ACTIVITY
Only a number is wanted: how many lines in these records contain the word "subsection"?

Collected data
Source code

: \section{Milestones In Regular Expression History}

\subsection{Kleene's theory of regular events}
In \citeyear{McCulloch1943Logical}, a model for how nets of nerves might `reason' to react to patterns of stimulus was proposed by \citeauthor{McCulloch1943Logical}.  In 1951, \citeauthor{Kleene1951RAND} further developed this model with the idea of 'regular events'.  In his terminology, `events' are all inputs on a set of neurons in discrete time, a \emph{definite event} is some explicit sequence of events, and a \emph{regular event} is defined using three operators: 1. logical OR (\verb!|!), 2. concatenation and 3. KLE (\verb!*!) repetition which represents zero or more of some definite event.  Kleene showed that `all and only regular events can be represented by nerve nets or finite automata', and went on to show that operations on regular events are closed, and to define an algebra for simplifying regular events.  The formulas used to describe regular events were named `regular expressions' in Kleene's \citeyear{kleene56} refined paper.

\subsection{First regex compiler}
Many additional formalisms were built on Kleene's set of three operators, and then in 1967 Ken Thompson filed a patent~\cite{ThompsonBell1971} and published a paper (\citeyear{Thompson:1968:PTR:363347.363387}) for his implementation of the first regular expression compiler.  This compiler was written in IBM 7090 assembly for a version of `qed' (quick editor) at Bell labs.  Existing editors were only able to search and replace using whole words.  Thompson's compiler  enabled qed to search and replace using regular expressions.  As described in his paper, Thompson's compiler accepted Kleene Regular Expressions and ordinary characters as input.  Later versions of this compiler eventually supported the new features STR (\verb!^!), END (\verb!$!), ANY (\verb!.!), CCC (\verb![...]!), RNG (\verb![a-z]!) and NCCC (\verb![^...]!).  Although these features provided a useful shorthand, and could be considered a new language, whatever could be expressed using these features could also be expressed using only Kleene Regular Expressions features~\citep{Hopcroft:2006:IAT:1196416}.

WRITTEN RESPONSE
2